Paulo Nobre, presidente do Palmeiras, abriu a possibilidade de se juntar a "amigos do mercado financeiro" para adquirir os direitos de exploração de superfície do Allianz Parque, que neste momento pertencem à WTorre. O dirigente deixou claro, porém, que a construtora nunca fez menção de se desfazer da arena - o contrato ainda tem mais 28 anos de duração.

"Eu queria ter o tamanho que as pessoas acham que eu tenho, porque daí com certeza eu já teria comprado o estádio. Não posso falar 'infelizmente', porque é até pecado, mas não tenho condições. É claro que isso tem de passar pela parceira, que é detentora dos direitos de superfície nos próximos 28 anos. Se eles realmente se propuserem a vender eu posso tentar, junto com amigos do mercado financeiro, criar alguma operação para tentar viabilizar a compra", disse Nobre à Rádio Jovem Pan.

"O palmeirense é tão engajado que eu acho que se fosse para fazer de fato alguma coisa, não duvido que centenas de milhares de palmeirenses contribuiriam de alguma maneira, para que a arena voltasse a ser somente nossa. Mas, mais uma vez, isso tem de passar pela parceira. Até hoje, nunca a vi dizendo que quer se desfazer do investimento. Isso não passa de especulação", acrescentou.

A WTorre gastou mais de R$ 600 milhões para reformar o antigo Palestra Itália. Como contrapartida, ganhou o direito de operar a arena da forma que achar melhor nos dias em que não há jogos do Palmeiras. A empresa também tem prioridades para marcar eventos mesmo em dias de jogos, o que faz o time ter de sair de seu estádio.
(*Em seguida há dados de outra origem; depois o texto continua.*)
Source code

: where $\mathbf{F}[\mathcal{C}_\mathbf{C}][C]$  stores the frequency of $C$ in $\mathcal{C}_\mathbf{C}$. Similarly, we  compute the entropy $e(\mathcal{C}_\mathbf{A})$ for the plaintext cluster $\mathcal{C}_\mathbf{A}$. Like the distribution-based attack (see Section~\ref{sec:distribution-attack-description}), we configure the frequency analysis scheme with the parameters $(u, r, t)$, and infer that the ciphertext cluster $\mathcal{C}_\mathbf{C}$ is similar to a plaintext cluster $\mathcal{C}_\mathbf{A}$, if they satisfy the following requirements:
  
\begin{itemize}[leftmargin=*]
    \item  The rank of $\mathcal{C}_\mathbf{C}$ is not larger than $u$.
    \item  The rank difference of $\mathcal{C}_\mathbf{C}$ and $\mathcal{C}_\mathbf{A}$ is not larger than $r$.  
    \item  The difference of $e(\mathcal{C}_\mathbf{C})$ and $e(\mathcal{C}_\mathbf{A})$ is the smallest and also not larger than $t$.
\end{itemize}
Nobre diz não saber o valor de mercado atual da arena.

"A gente tem de se debruçar para ver se os números são os corretos ou não. Não é porque eles falam que vale isso (R$ 600 milhões) que de fato vale. Acho que eu demonstrar que poderia eventualmente tentar, junto com várias outras pessoas, alguma ideia de adquirir a arena, não mudaria em nada os planos da parceira. Acho que existiriam outros interessados também. É muita especulação sobre esse assunto, sendo que precisa partir da vontade de quem tem os direitos comercializar", disse.
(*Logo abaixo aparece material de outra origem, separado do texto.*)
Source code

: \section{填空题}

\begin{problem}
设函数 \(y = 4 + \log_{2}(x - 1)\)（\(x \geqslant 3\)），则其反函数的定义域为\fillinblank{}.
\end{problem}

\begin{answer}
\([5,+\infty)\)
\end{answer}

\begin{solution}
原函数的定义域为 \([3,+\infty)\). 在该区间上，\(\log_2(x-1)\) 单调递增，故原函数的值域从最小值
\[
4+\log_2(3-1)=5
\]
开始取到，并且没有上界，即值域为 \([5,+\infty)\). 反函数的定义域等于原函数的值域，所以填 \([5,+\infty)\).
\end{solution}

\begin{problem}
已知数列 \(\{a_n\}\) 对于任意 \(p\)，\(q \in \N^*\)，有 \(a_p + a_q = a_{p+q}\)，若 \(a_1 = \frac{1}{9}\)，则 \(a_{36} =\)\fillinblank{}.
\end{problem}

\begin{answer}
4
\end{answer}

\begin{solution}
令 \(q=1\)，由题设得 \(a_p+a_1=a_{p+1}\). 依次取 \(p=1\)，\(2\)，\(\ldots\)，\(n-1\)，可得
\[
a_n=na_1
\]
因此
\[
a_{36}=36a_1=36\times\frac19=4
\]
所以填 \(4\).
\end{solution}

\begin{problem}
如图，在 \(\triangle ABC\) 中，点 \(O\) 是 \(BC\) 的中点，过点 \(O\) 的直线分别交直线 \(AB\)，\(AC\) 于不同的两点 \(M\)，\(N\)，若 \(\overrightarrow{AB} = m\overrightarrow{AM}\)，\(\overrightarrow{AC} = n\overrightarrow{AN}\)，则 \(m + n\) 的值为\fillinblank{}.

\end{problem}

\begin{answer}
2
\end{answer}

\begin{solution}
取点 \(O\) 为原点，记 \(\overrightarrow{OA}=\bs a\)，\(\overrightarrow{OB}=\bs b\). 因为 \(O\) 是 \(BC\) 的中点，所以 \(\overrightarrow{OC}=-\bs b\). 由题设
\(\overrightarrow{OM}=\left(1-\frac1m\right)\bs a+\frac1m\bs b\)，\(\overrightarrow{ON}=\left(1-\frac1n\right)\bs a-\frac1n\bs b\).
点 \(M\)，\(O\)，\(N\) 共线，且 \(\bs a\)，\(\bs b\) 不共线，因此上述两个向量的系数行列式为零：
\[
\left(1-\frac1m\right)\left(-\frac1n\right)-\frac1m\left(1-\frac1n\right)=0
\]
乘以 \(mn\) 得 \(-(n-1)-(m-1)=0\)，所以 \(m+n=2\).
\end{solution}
A relação entre Palmeiras e WTorre é conflituosa, e por isso começaram as especulações sobre a possibilidade de tirar a construtora do negócio.

"Com relação a fornecedores estarem insatisfeitos, acho meio antiético comentar. De repente, o Palmeiras também está nessa fila de insatisfeitos por não receber, mas vamos deixar quieto. Eles entendem que nós devemos a eles, nós entendemos que eles nos devem. Realmente é difícil receber", concluiu o presidente.